Association of interleukins 17A and 22 levels and their common genetic polymorphisms in Guillain Barré syndrome

Abstract

Background

Guillain-Barré syndrome (GBS) is an autoimmune and multifactorial disorder. Its immunopathogenesis involves activation of the aberrant Th17 pathway. Serum levels of Th17-associated cytokines (IL-17A and IL-22) and their genetic variants were compared between GBS patients and healthy controls.

Subjects and methods

Forty clinically diagnosed acute-phase patients with GBS and 40 healthy controls of Pakistani origin were included. Serum IL-17A and IL-22 levels were determined by ELISA. IL-22 and IL-17A gene variants were genotyped using PCR-RFLP and confirmed by Sanger sequencing.

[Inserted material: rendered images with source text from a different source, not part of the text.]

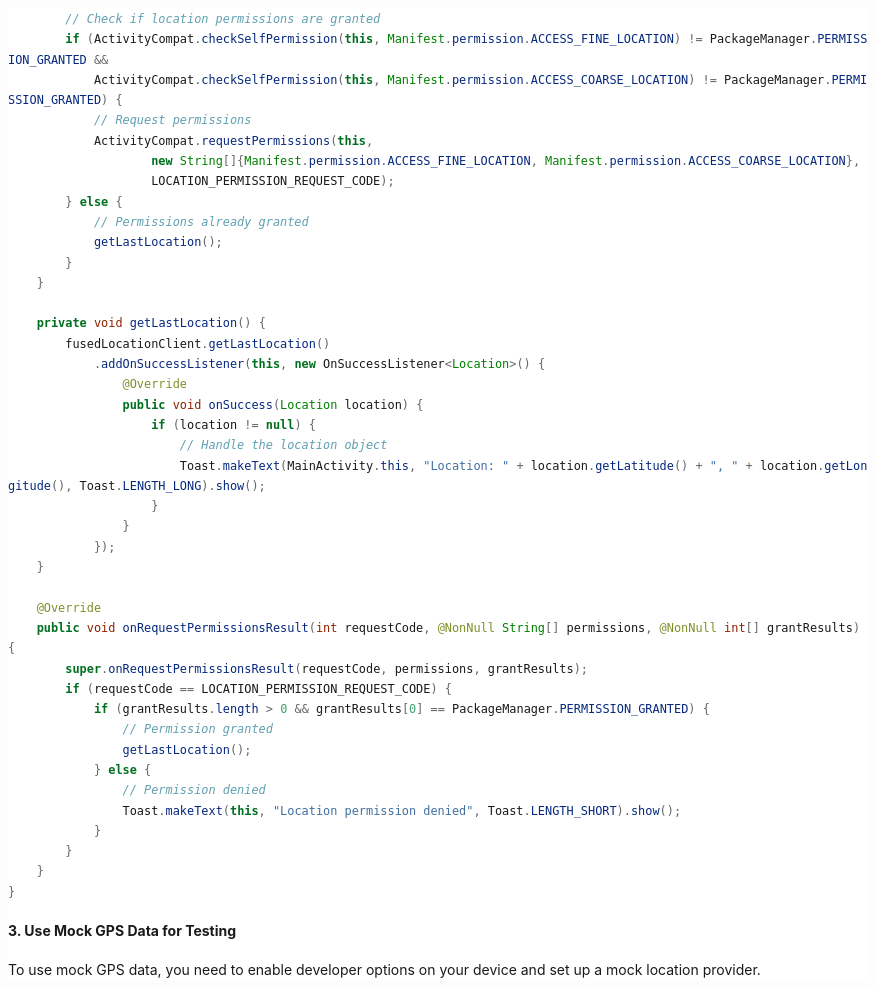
 ```java
        // Check if location permissions are granted
        if (ActivityCompat.checkSelfPermission(this, Manifest.permission.ACCESS_FINE_LOCATION) != PackageManager.PERMISSION_GRANTED &&
            ActivityCompat.checkSelfPermission(this, Manifest.permission.ACCESS_COARSE_LOCATION) != PackageManager.PERMISSION_GRANTED) {
            // Request permissions
            ActivityCompat.requestPermissions(this,
                    new String[]{Manifest.permission.ACCESS_FINE_LOCATION, Manifest.permission.ACCESS_COARSE_LOCATION},
                    LOCATION_PERMISSION_REQUEST_CODE);
        } else {
            // Permissions already granted
            getLastLocation();
        }
    }

    private void getLastLocation() {
        fusedLocationClient.getLastLocation()
            .addOnSuccessListener(this, new OnSuccessListener<Location>() {
                @Override
                public void onSuccess(Location location) {
                    if (location != null) {
                        // Handle the location object
                        Toast.makeText(MainActivity.this, "Location: " + location.getLatitude() + ", " + location.getLongitude(), Toast.LENGTH_LONG).show();
                    }
                }
            });
    }

    @Override
    public void onRequestPermissionsResult(int requestCode, @NonNull String[] permissions, @NonNull int[] grantResults) {
        super.onRequestPermissionsResult(requestCode, permissions, grantResults);
        if (requestCode == LOCATION_PERMISSION_REQUEST_CODE) {
            if (grantResults.length > 0 && grantResults[0] == PackageManager.PERMISSION_GRANTED) {
                // Permission granted
                getLastLocation();
            } else {
                // Permission denied
                Toast.makeText(this, "Location permission denied", Toast.LENGTH_SHORT).show();
            }
        }
    }
}
```

#### 3. Use Mock GPS Data for Testing
To use mock GPS data, you need to enable developer options on your device and set up a mock location provider.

Functional significance analyses of both SNPs were performed using two modern databases: RegulomeDB version 2.2, and GTEx version 10. Data was analyzed using SPSS version 24, SNPatats, Vassarstats odds ratio calculator, and GraphPad Prism software.

Results

Mean ± SD age of GBS patients was more (42.03 ± 11.2 years) than control group (37.5 ± 12.1 years) (p-value = 0.09). Male to female ratio was 2.3:1. Serum levels of IL-17A and IL-22 were higher in GBS patients than in healthy controls (p < 0.0001). For IL-22 rs2227485, the presence of variant alleles in homozygous (A/A) and heterozygous (G/A) alleles was strongly associated with susceptibility to GBS (ORs = 13.17 and 5.73, respectively, p = 0.0001). IL-17A rs3748067 SNP did not show a statistically significant association with GBS. The presence of the variant allele of the IL-22 SNP was associated with increased levels of cytokines in a dose-dependent manner (p < 0.0001).

Conclusion

IL-17A and IL-22 play important roles in the pathogenesis of GBS. Serum IL-17 and IL-22 cytokines, along with their genetic variants, are aberrant in GBS patients.